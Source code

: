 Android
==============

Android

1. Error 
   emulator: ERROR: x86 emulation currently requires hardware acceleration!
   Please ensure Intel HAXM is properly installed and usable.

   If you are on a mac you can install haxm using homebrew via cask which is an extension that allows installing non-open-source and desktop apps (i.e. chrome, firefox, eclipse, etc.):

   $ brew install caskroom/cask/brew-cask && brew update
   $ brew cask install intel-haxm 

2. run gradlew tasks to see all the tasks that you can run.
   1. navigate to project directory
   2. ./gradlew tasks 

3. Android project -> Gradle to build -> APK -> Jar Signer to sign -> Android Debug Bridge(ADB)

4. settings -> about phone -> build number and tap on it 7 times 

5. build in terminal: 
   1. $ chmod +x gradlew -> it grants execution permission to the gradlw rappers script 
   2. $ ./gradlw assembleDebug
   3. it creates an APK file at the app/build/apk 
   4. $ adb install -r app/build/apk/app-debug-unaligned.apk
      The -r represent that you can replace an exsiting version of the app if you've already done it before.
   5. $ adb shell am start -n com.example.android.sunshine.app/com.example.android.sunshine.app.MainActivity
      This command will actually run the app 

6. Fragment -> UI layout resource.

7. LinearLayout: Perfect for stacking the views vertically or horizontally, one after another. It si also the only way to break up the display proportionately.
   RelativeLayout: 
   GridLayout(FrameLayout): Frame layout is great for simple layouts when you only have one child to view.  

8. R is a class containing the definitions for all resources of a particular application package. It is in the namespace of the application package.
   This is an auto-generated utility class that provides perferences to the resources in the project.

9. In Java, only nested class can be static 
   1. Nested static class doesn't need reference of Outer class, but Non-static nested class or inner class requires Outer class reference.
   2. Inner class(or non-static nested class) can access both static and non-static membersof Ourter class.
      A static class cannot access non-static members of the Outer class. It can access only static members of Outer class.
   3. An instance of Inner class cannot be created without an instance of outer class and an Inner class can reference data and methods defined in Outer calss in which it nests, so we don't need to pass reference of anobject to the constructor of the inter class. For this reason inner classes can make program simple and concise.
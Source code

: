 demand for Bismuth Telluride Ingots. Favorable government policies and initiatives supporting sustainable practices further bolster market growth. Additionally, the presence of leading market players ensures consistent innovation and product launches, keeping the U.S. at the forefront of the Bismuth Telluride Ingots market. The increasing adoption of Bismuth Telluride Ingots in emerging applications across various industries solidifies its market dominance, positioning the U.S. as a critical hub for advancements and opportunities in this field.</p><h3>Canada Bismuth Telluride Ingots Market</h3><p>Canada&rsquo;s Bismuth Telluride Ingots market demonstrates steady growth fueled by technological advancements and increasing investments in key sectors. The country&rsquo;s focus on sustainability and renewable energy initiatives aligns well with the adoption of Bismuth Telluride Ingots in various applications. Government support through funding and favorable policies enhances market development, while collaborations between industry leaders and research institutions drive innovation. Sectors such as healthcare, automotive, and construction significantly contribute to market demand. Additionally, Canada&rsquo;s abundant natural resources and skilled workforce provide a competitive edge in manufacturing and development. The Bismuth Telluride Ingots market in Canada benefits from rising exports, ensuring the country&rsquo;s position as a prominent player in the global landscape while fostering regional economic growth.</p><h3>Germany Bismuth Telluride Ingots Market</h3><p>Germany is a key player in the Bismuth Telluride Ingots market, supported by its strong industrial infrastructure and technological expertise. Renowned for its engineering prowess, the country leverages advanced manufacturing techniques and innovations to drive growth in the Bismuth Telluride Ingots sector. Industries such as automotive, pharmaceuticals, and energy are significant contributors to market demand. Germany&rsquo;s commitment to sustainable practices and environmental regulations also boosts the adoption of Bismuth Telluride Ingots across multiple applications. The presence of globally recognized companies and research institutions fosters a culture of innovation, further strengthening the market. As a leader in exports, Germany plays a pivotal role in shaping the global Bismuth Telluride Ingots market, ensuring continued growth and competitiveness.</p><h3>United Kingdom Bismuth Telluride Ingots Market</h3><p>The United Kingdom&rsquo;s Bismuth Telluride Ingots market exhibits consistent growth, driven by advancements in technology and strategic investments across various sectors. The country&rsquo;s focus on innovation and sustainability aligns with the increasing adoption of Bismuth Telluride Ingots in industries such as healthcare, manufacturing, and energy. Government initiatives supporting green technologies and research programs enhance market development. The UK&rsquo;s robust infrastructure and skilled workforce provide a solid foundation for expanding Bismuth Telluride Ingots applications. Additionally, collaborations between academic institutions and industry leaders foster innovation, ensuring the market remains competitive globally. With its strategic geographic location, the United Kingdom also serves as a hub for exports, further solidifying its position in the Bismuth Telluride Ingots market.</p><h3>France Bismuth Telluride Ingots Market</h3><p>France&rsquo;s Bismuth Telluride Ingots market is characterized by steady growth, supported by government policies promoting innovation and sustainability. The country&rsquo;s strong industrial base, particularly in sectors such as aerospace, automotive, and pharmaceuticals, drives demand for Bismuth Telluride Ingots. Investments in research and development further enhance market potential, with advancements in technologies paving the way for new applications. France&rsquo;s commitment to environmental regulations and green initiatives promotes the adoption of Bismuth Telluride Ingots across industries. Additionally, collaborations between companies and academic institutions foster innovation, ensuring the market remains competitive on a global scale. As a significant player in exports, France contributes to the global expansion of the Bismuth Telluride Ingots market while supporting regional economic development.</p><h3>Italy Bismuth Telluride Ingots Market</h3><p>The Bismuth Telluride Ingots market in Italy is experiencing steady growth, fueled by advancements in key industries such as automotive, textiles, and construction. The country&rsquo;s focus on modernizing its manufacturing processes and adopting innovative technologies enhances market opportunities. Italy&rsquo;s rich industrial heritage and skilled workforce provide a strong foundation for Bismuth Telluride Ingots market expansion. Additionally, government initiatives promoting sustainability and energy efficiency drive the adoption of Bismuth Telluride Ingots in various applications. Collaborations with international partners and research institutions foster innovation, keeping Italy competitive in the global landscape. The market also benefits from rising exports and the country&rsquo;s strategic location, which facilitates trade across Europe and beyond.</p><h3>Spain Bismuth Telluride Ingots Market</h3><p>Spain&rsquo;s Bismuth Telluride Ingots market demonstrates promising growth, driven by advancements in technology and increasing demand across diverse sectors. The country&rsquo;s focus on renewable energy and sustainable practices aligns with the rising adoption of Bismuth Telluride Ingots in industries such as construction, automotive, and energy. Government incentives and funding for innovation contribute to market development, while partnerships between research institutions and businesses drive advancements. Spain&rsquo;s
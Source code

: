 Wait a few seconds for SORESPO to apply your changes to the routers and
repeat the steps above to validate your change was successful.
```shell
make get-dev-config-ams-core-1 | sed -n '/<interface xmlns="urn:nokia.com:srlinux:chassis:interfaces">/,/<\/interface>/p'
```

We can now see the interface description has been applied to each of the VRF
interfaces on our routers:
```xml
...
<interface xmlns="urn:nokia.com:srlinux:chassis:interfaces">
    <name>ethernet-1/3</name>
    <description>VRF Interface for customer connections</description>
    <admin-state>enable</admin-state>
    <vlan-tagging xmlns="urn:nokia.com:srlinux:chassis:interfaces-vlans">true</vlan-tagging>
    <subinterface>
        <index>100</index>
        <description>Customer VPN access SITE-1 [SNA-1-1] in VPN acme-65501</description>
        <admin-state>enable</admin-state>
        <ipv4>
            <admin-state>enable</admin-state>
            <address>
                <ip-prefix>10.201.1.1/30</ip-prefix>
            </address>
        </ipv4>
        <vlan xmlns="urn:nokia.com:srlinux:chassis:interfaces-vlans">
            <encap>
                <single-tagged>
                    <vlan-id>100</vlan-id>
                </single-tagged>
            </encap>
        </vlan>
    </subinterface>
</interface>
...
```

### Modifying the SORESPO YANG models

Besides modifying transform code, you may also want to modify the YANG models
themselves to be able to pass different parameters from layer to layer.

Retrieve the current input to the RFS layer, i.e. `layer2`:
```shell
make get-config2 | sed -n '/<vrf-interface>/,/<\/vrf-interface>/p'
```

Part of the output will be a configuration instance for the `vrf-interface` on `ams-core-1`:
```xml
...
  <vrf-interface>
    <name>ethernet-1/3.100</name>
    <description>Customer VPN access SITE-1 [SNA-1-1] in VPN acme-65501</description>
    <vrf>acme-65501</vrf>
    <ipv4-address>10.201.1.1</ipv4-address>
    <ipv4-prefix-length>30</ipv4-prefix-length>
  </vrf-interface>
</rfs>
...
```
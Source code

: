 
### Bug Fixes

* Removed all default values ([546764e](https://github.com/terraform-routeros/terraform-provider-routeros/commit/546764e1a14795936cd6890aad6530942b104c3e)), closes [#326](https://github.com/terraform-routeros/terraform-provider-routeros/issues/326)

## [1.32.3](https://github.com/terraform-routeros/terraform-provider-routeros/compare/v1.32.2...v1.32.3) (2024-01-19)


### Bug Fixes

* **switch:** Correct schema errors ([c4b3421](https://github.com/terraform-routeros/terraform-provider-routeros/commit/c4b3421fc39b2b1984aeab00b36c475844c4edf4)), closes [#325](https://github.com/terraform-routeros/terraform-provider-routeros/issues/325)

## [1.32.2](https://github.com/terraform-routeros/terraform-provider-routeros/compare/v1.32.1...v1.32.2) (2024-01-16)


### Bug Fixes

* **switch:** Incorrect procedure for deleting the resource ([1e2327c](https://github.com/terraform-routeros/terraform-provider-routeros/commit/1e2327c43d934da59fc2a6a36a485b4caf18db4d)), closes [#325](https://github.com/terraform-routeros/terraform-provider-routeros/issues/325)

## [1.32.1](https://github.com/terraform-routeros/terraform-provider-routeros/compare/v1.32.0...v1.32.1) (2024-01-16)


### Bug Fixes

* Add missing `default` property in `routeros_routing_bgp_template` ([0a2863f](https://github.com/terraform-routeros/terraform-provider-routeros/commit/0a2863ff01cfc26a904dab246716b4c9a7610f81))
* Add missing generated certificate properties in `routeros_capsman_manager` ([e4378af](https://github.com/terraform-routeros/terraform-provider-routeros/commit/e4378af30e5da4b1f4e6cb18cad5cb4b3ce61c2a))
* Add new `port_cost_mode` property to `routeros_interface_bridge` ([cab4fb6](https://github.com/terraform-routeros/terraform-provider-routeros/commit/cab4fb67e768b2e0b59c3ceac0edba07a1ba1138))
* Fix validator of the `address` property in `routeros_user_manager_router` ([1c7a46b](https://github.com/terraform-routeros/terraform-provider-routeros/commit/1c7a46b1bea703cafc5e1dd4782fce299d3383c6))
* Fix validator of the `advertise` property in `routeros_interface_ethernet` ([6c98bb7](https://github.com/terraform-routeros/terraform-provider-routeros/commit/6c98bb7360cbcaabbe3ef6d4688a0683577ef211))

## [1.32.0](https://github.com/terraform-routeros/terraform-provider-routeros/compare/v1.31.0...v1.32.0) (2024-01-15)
-------
• [BRIEF]
This exercise needs every line of the listing that contains the word "cannot".

• [RESPONSE AREA]
      A static class cannot access non-static members of the Outer class. It can access only static members of Outer class.
   3. An instance of Inner class cannot be created without an instance of outer class and an Inner class can reference data and methods defined in Outer calss in which it nests, so we don't need to pass reference of anobject to the constructor of the inter class. For this reason inner classes can make program simple and concise.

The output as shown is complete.